Cette réponse ne convainc personne et elle se sent obligée de répondre enfin quelque chose.
- Il est... avec le chien, finit-elle par lâcher. Elle est au bord du mensonge mais la réponse semble satisfaire le jeune couple qui s'attendrit.
C'est le moment qu'a choisi Alfred pour arriver en remuant la queue, détruisant d'un seul coup ce parfait alibi.
La grand-mère voit son sourire s'effriter comme une vieille peinture dans le regard des parents.
- Où est Arthur ? demande la mère, d'un ton nettement plus ferme.

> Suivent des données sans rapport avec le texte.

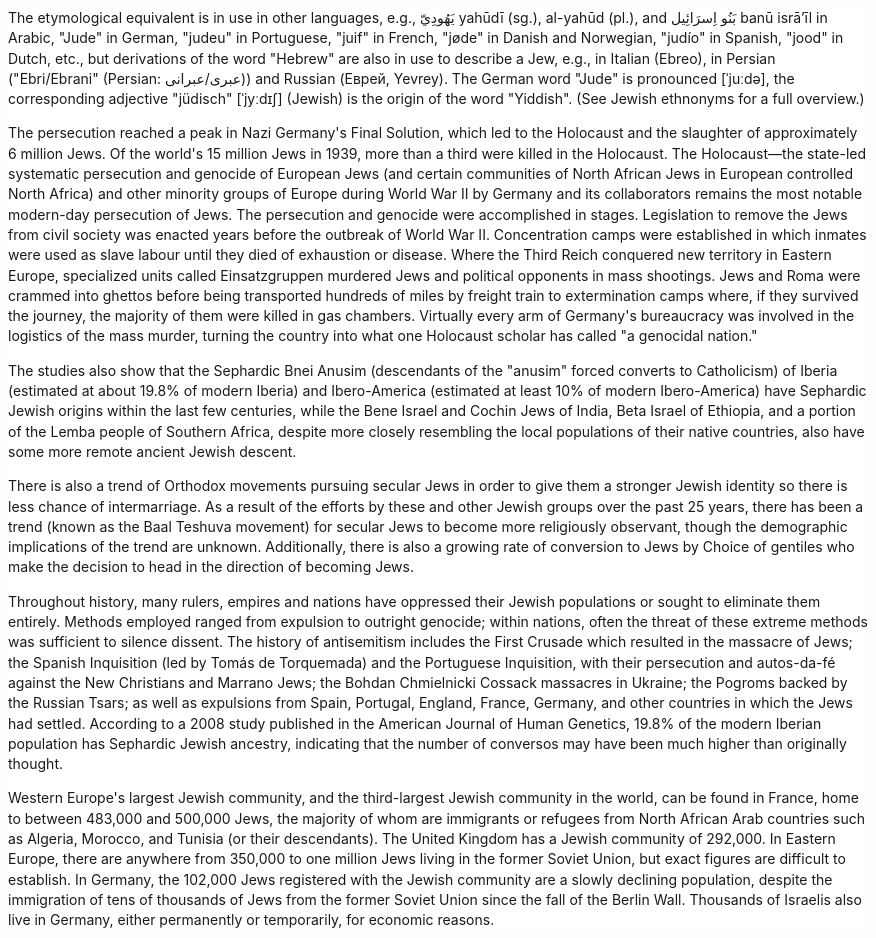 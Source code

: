 The etymological equivalent is in use in other languages, e.g., يَهُودِيّ yahūdī (sg.), al-yahūd (pl.), and بَنُو اِسرَائِيل banū isrāʼīl in Arabic, "Jude" in German, "judeu" in Portuguese, "juif" in French, "jøde" in Danish and Norwegian, "judío" in Spanish, "jood" in Dutch, etc., but derivations of the word "Hebrew" are also in use to describe a Jew, e.g., in Italian (Ebreo), in Persian ("Ebri/Ebrani" (Persian: عبری/عبرانی‎‎)) and Russian (Еврей, Yevrey). The German word "Jude" is pronounced [ˈjuːdə], the corresponding adjective "jüdisch" [ˈjyːdɪʃ] (Jewish) is the origin of the word "Yiddish". (See Jewish ethnonyms for a full overview.)

The persecution reached a peak in Nazi Germany's Final Solution, which led to the Holocaust and the slaughter of approximately 6 million Jews. Of the world's 15 million Jews in 1939, more than a third were killed in the Holocaust. The Holocaust—the state-led systematic persecution and genocide of European Jews (and certain communities of North African Jews in European controlled North Africa) and other minority groups of Europe during World War II by Germany and its collaborators remains the most notable modern-day persecution of Jews. The persecution and genocide were accomplished in stages. Legislation to remove the Jews from civil society was enacted years before the outbreak of World War II. Concentration camps were established in which inmates were used as slave labour until they died of exhaustion or disease. Where the Third Reich conquered new territory in Eastern Europe, specialized units called Einsatzgruppen murdered Jews and political opponents in mass shootings. Jews and Roma were crammed into ghettos before being transported hundreds of miles by freight train to extermination camps where, if they survived the journey, the majority of them were killed in gas chambers. Virtually every arm of Germany's bureaucracy was involved in the logistics of the mass murder, turning the country into what one Holocaust scholar has called "a genocidal nation."

The studies also show that the Sephardic Bnei Anusim (descendants of the "anusim" forced converts to Catholicism) of Iberia (estimated at about 19.8% of modern Iberia) and Ibero-America (estimated at least 10% of modern Ibero-America) have Sephardic Jewish origins within the last few centuries, while the Bene Israel and Cochin Jews of India, Beta Israel of Ethiopia, and a portion of the Lemba people of Southern Africa, despite more closely resembling the local populations of their native countries, also have some more remote ancient Jewish descent.

There is also a trend of Orthodox movements pursuing secular Jews in order to give them a stronger Jewish identity so there is less chance of intermarriage. As a result of the efforts by these and other Jewish groups over the past 25 years, there has been a trend (known as the Baal Teshuva movement) for secular Jews to become more religiously observant, though the demographic implications of the trend are unknown. Additionally, there is also a growing rate of conversion to Jews by Choice of gentiles who make the decision to head in the direction of becoming Jews.

Throughout history, many rulers, empires and nations have oppressed their Jewish populations or sought to eliminate them entirely. Methods employed ranged from expulsion to outright genocide; within nations, often the threat of these extreme methods was sufficient to silence dissent. The history of antisemitism includes the First Crusade which resulted in the massacre of Jews; the Spanish Inquisition (led by Tomás de Torquemada) and the Portuguese Inquisition, with their persecution and autos-da-fé against the New Christians and Marrano Jews; the Bohdan Chmielnicki Cossack massacres in Ukraine; the Pogroms backed by the Russian Tsars; as well as expulsions from Spain, Portugal, England, France, Germany, and other countries in which the Jews had settled. According to a 2008 study published in the American Journal of Human Genetics, 19.8% of the modern Iberian population has Sephardic Jewish ancestry, indicating that the number of conversos may have been much higher than originally thought.

Western Europe's largest Jewish community, and the third-largest Jewish community in the world, can be found in France, home to between 483,000 and 500,000 Jews, the majority of whom are immigrants or refugees from North African Arab countries such as Algeria, Morocco, and Tunisia (or their descendants). The United Kingdom has a Jewish community of 292,000. In Eastern Europe, there are anywhere from 350,000 to one million Jews living in the former Soviet Union, but exact figures are difficult to establish. In Germany, the 102,000 Jews registered with the Jewish community are a slowly declining population, despite the immigration of tens of thousands of Jews from the former Soviet Union since the fall of the Berlin Wall. Thousands of Israelis also live in Germany, either permanently or temporarily, for economic reasons.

La grand-mère étranglerait bien volontiers Alfred pour avoir ruiné son affaire, mais elle se contente de le fusiller du regard.
La queue d'Alfred ralentit progressivement. Il sait qu'il a probablement fait une bêtise et plaide déjà coupable.
- Vous jouez à cache-cache, hein ? demande la grand-mère à Alfred qui fait celui qui comprend.
- Ils adorent jouer à cache-cache ces deux-là ! explique-t-elle. Ils pourraient y jouer pendant des jours ! Arthur se cache et...
- Et c'est le chien qui compte ? rétorque le père qui finit par se demander si on ne se fout pas un peu de lui.
- C'est ça ! Alfred compte jusqu'à cent et après il cherche Arthur !
On n'a pas idée de balancer de telles absurdités, avec une conviction à toute épreuve en plus.
Les parents se regardent, vraiment inquiets pour la grand- mère. Ça sent l'asile.
- Et... vous avez une idée de l'endroit où Arthur peut se cacher ? demande gentiment le père, pour ne pas la brusquer davantage.
La mamie hoche énergiquement la tête, comme pour indiquer un oui franc et massif.
- ... Dans le jardin !
Jamais un mensonge ne l'aura conduite aussi près de la vérité.